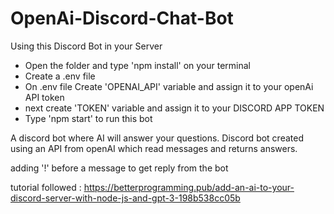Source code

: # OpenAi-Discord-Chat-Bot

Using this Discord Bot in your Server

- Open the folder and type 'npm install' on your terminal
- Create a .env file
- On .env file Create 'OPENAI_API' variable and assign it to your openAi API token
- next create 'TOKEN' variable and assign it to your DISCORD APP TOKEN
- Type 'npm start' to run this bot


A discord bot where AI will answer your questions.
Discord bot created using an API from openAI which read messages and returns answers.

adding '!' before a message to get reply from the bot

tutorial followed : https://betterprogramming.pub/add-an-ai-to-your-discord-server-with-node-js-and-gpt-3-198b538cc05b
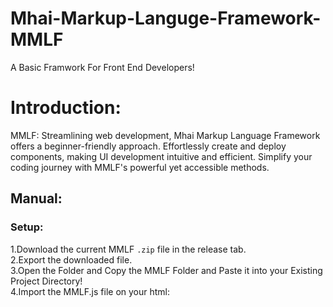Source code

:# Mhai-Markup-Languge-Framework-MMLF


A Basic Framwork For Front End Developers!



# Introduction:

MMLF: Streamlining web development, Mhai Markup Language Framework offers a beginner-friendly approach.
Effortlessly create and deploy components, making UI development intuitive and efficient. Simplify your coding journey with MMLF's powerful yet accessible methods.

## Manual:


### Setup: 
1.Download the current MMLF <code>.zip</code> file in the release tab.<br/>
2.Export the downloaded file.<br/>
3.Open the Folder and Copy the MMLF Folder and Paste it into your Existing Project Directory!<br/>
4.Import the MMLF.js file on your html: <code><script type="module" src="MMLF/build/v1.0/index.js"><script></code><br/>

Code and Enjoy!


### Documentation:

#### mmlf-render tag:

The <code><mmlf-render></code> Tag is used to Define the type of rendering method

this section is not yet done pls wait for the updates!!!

## Task:
Return the entries above exactly, skipping any images.

## Solution:
Source code

: # OpenAi-Discord-Chat-Bot

Using this Discord Bot in your Server

- Open the folder and type 'npm install' on your terminal
- Create a .env file
- On .env file Create 'OPENAI_API' variable and assign it to your openAi API token
- next create 'TOKEN' variable and assign it to your DISCORD APP TOKEN
- Type 'npm start' to run this bot


A discord bot where AI will answer your questions.
Discord bot created using an API from openAI which read messages and returns answers.

adding '!' before a message to get reply from the bot

tutorial followed : https://betterprogramming.pub/add-an-ai-to-your-discord-server-with-node-js-and-gpt-3-198b538cc05b
Source code

:# Mhai-Markup-Languge-Framework-MMLF


A Basic Framwork For Front End Developers!



# Introduction:

MMLF: Streamlining web development, Mhai Markup Language Framework offers a beginner-friendly approach.
Effortlessly create and deploy components, making UI development intuitive and efficient. Simplify your coding journey with MMLF's powerful yet accessible methods.

## Manual:


### Setup: 
1.Download the current MMLF <code>.zip</code> file in the release tab.<br/>
2.Export the downloaded file.<br/>
3.Open the Folder and Copy the MMLF Folder and Paste it into your Existing Project Directory!<br/>
4.Import the MMLF.js file on your html: <code><script type="module" src="MMLF/build/v1.0/index.js"><script></code><br/>

Code and Enjoy!


### Documentation:

#### mmlf-render tag:

The <code><mmlf-render></code> Tag is used to Define the type of rendering method

this section is not yet done pls wait for the updates!!!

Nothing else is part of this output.